CI PyPI Python License: BSD-3-Clause

Automatically deskew and turn upright every page of a PDF — CLI, Python library, and a cross-platform desktop app.

Each page is rasterized, snapped to its correct cardinal orientation (0/90/180/270°) with Tesseract's orientation-and-script detection, then fine-skew corrected with jdeskew (FFT + radial projection), and reassembled into a new PDF. Optionally, a searchable text layer is added with OCRmyPDF.

PDF page
  → rasterize @ DPI (pypdfium2)
  → cardinal orientation snap   (Tesseract OSD, lossless np.rot90)   [--orient, default on]
  → fine-skew correction ±15°   (jdeskew, white-filled corners)
  → binarize to black-on-white  (Sauvola local threshold)            [--clean, default off]
  → rebuild PDF (img2pdf)
  → searchable text layer       (OCRmyPDF)                           [--ocr, default off]

Install

Desktop app (no Python needed) — download the installer for your OS from the latest release: Windows .msi, macOS .dmg (Apple Silicon, macOS 14+), or Linux .deb/.rpm/Flatpak. (Until the app is code-signed, macOS needs a right-click → Open on first launch, and Windows SmartScreen needs "Run anyway".)

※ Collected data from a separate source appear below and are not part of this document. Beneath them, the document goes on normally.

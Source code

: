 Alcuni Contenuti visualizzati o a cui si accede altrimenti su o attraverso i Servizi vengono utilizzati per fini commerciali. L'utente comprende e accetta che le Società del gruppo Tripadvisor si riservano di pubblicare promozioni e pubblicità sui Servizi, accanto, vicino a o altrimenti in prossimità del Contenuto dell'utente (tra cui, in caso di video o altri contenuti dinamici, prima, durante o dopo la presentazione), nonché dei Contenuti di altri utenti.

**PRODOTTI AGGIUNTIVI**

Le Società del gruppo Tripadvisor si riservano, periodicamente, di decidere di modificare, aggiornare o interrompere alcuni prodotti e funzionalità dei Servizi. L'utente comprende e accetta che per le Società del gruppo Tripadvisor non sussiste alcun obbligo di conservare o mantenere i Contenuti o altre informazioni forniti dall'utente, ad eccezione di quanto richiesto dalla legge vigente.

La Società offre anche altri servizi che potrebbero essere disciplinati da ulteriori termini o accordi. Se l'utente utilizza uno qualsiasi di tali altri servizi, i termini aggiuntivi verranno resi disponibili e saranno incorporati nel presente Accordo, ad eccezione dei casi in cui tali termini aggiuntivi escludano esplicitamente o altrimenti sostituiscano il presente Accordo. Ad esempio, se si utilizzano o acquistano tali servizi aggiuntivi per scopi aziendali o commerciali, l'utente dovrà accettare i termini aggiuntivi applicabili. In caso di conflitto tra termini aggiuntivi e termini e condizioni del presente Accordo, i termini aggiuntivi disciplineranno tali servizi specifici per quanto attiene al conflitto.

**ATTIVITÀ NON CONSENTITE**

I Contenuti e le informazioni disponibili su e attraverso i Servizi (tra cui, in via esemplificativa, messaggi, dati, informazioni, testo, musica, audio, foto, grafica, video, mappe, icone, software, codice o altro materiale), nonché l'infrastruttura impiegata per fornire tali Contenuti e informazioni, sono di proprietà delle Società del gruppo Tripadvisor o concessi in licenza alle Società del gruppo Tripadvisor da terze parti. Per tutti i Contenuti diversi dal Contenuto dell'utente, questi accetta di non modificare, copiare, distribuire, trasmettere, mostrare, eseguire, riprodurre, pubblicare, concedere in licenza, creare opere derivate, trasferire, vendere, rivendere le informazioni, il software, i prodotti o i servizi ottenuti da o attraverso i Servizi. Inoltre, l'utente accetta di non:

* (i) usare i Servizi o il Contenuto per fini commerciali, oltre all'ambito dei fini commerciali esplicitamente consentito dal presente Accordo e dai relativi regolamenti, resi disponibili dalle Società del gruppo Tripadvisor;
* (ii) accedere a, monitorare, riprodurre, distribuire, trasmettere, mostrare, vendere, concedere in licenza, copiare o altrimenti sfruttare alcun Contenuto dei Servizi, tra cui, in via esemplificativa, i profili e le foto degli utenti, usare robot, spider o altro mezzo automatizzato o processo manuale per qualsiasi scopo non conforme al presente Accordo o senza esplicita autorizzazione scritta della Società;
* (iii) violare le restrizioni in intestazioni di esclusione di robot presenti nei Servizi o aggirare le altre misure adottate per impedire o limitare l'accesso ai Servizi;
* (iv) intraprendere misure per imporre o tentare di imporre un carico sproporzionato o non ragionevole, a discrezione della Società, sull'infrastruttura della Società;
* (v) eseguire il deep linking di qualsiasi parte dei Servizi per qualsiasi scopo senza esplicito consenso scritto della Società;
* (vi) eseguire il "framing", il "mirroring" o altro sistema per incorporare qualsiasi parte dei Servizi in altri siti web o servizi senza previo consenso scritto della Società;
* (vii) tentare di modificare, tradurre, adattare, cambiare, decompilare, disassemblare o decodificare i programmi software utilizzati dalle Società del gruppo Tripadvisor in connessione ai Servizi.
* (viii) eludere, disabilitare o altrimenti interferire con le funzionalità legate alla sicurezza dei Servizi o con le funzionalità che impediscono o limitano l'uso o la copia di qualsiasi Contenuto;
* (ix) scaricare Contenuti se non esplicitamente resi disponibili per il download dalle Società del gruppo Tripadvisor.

CLI / library via pipx or pip:

pipx install auto-rotate            # the `auto-rotate` command
pipx install "auto-rotate[ocr]"     # + the `--ocr` capability
pip install auto-rotate             # as a library

From source with uv:

uv sync                  # core
uv sync --all-extras     # core + gui + ocr + dev tools

System binaries

Feature Requires
--orient (default) the tesseract binary on PATH
--ocr ocrmypdf (the [ocr] extra) + tesseract
--no-orient nothing — pure Python, no system binaries

On macOS: brew install tesseract ocrmypdf.

Usage

auto-rotate input.pdf output.pdf                  # cardinal orientation + deskew (image-only)
auto-rotate input.pdf output.pdf --no-orient      # deskew only, no Tesseract needed
auto-rotate input.pdf output.pdf --clean          # + pure black-on-white (great for scans)
auto-rotate input.pdf output.pdf --ocr            # + searchable text layer
auto-rotate input.pdf output.pdf --dpi 400 -v     # higher render DPI, log per-page corrections
positional: input, output
--dpi N            rasterization DPI (default 300)
--orient/--no-orient   cardinal-orientation detection (default: on)
--angle-max DEG    max fine-skew angle searched (default 15.0)
--clean            binarize to pure black-on-white (flattens scan background)
--ocr              add a searchable text layer (needs ocrmypdf)
-v, --verbose      log the correction applied to each page

Desktop app

auto-rotate-gui     # if installed via pip/pipx with the [gui] extra

Add one or more PDFs, toggle orient / clean / OCR, pick a DPI, and Run; each file is written next to its source as <name> - upright.pdf, with per-page progress in the log. Orientation and OCR controls are enabled only when Tesseract / OCRmyPDF are detected.

Library

from pathlib import Path
from auto_rotate import deskew_pdf

results = deskew_pdf(Path("scan.pdf"), Path("upright.pdf"), dpi=300, orient=True)
for r in results:
    print(f"page {r.index + 1}: cardinal {r.cardinal}° + skew {r.skew:.2f}°")

Notes & limitations

  • The output is rasterized. Without --ocr it is image-only (no selectable text); --ocr restores a searchable layer via OCR.
  • jdeskew only resolves tilt within ±--angle-max (default 15°). Gross rotation (sideways/upside-down pages) is handled by the orientation stage, so keep --orient on for arbitrary inputs.
  • Tesseract OSD needs a reasonable amount of text to lock onto orientation; on blank or text-sparse pages it falls back to leaving the page as-is (0°).
  • --clean uses a local (Sauvola) threshold, which keeps thin faint strokes (e.g. music staff lines) connected far better than a global threshold. It still cannot recover ink that is essentially absent from the scan — very faint lines may stay broken; raising the render --dpi is the best lever there.

Development

uv run ruff check . && uv run ruff format --check .
uv run pyright
uv run pytest                  # unit suite (system binaries mocked)
uv run pytest -m integration   # end-to-end tests against real tesseract/ocrmypdf

Project details


Download files

Download the file for your platform. If you're not sure which to choose, learn more about installing packages.

Source Distribution

auto_rotate-0.1.0.tar.gz (241.9 kB view details)

Uploaded Source

Built Distribution

If you're not sure about the file name format, learn more about wheel file names.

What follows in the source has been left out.